Diabetes – the battle for control
pharmafile | February 15, 2012 | Feature | Business Services, Manufacturing and Production, Research and Development, Sales and Marketing | Novo Nordisk, Sanofi, Victoza, degludec, diabetes
This year marks the 90th anniversary of the first ever successful use of insulin to treat patients with type I diabetes.
A 14-year-old boy, Leonard Thompson from Toronto became the first patient to benefit from this breakthrough in medicine and since then, insulin treatment has been helping to avert major medical complications and save lives; type I diabetes is the classic example of a disease which has been turned from a death sentence into a chronic disease by advances in medicine.
Type II diabetes is much more common than type I diabetes – although ninety years ago, it was not the widespread disease it is today.
The rise in obesity and more sedentary lifestyles around the world is behind the alarming growth in the number of people suffering from type II diabetes.
There are currently around 250 million diabetic patients worldwide, but this figure is set to rise to 380 million by 2025. The condition is seen as such a threat to public health, it is sometimes labelled a global ‘pandemic’.
Research into how to prevent, treat and even cure both type I and type II diabetes is one of the main areas of pharmaceutical R&D today, with scores of new treatments in the pipeline.
In commercial terms, just a few companies lead the diabetes market, and the two main players are Novo Nordisk and Sanofi.
Novo’s diabetes franchise earned $8.91 billion in 2011, with Sanofi not far behind on around $7.36 billion. Lantus (insulin glargine) is Sanofi’s long acting insulin analogue, and is the world’s biggest selling diabetes treatment, earning around €4 billion ($5.2 billion) in 2011, well ahead of Novo’s rival product Levemir ($1.35 billion).
Meanwhile Novo’s Victoza is the leading drug in the GLP-1 analogue class, a relatively new class of injectable drugs which adds to the existing choices of oral treatments and short and long-acting insulin products.

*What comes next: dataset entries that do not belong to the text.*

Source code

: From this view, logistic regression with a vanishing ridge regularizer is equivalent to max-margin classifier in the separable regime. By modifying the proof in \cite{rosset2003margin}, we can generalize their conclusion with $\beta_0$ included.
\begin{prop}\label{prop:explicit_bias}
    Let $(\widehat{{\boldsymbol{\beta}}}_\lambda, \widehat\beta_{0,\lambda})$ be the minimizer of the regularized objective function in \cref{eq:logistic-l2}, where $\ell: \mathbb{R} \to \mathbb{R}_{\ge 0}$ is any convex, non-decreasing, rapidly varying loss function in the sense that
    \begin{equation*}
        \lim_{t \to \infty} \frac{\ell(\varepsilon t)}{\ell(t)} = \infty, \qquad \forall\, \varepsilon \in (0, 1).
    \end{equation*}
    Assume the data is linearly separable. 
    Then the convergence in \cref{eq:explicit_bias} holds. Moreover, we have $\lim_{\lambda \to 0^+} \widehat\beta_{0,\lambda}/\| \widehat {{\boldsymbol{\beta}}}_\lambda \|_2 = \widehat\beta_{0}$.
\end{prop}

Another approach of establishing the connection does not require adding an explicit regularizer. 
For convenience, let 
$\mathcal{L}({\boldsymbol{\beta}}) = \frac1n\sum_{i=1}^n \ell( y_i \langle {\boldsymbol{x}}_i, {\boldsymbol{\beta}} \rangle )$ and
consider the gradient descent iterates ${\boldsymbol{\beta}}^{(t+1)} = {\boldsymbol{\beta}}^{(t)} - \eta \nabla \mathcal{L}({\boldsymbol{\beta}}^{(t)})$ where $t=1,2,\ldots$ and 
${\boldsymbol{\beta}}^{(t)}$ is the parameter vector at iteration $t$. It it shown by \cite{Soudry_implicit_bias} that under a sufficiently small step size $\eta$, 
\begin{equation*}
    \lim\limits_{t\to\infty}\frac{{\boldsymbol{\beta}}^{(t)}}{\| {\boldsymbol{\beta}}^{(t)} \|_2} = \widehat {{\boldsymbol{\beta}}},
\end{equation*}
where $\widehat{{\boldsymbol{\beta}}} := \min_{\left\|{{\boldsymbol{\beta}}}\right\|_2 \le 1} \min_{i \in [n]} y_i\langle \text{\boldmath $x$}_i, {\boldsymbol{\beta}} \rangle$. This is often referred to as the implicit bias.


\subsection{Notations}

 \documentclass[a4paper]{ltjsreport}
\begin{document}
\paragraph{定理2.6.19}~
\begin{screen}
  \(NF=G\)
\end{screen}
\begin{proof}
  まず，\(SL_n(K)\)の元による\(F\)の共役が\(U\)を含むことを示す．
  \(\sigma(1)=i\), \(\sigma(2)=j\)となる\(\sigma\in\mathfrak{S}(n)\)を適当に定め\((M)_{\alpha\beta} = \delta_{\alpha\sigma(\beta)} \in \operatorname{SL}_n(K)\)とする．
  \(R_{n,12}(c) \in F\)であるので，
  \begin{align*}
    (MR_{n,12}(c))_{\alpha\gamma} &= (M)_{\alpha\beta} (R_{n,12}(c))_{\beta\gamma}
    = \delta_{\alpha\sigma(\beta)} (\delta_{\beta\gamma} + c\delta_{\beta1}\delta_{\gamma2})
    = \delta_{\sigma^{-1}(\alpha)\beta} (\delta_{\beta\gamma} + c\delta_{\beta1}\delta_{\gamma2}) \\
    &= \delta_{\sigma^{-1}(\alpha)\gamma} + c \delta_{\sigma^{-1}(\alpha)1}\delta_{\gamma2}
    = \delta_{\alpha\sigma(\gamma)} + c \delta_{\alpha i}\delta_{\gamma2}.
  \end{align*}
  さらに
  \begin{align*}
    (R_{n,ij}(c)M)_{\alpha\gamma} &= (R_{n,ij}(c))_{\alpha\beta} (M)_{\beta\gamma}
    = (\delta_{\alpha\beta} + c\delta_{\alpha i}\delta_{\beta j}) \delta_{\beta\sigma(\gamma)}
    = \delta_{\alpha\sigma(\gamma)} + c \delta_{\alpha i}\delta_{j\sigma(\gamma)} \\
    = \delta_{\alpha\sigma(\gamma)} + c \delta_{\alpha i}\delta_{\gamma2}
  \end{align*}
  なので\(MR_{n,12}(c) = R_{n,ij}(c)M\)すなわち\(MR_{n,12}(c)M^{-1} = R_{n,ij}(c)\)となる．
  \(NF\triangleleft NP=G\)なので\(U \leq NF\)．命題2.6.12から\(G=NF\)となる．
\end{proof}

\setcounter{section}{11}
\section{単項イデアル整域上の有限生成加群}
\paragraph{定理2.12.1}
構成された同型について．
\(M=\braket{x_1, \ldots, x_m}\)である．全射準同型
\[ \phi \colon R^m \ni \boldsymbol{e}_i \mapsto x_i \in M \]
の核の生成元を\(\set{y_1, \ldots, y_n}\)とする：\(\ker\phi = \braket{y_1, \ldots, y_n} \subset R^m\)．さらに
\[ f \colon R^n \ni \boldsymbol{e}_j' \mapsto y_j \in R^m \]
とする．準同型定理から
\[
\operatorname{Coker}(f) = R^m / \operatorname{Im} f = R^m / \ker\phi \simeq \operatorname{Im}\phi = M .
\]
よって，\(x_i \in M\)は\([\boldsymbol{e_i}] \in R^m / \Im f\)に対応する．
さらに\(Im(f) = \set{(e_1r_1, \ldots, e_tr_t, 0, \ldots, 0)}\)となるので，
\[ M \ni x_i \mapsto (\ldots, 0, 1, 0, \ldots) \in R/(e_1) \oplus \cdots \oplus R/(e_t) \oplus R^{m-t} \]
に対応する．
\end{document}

Two challengers to these respective market leaders – Novo with insulin degludec and Sanofi’s new GLP-1 analogue Lyxumia (lixisenatide) – are expected to hit the market in 2012/13. The two companies are locked into fierce competition, and are looking to gain the upper hand in three growing areas – earlier use of long-acting insulin, greater use of GLP-1 analogues, and new combinations of insulins or insulins and GLP-1s.
Early insulin treatment
There is growing evidence that earlier and more aggressive treatment of type II diabetes can help reduce the damage caused by the disease, and ultimately save lives.
“I think there is a consensus that appropriate therapy needs to start earlier. That may include insulin, depending how far along a particular individual is in terms of their disease,” Dr Alan Moses, corporate vice president and chief medical officer, Novo Nordisk, told InPharm.
He says GLP-1s can also be used earlier. “What we have seen with the GLP-1 drugs is that they have the potential to improve glucose control when used relatively early, but even when used just prior to what would traditionally be the insulin starting point.
“What we don’t know is how long those agents will work for. I think it is recognised that patients need to be treated earlier in the course of their disease.”
Both Novo Nordisk and Sanofi are conducting major clinical trial programmes to back up greater use of insulin in these patients. There are two longstanding clinical concerns about insulin use in type II patients – the risk of hypoglycaemia and the risk of weight gain, but the firms are now producing data suggesting these problems are not so significant for either Lantus or Levemir.
But they are also addressing positive advantages to earlier insulin use. Sanofi’s ORIGIN study is investigating whether Lantus in early/ pre-diabetes can reduce cardiovascular events more effectively than current standard care.
The study has now been completed, and results are expected to be published in mid- 2012. If results show early use of Lantus can actually prevent heart attacks and strokes, the trial could bring about a major change in how type II diabetes is treated, and Lantus will be the chief beneficiary.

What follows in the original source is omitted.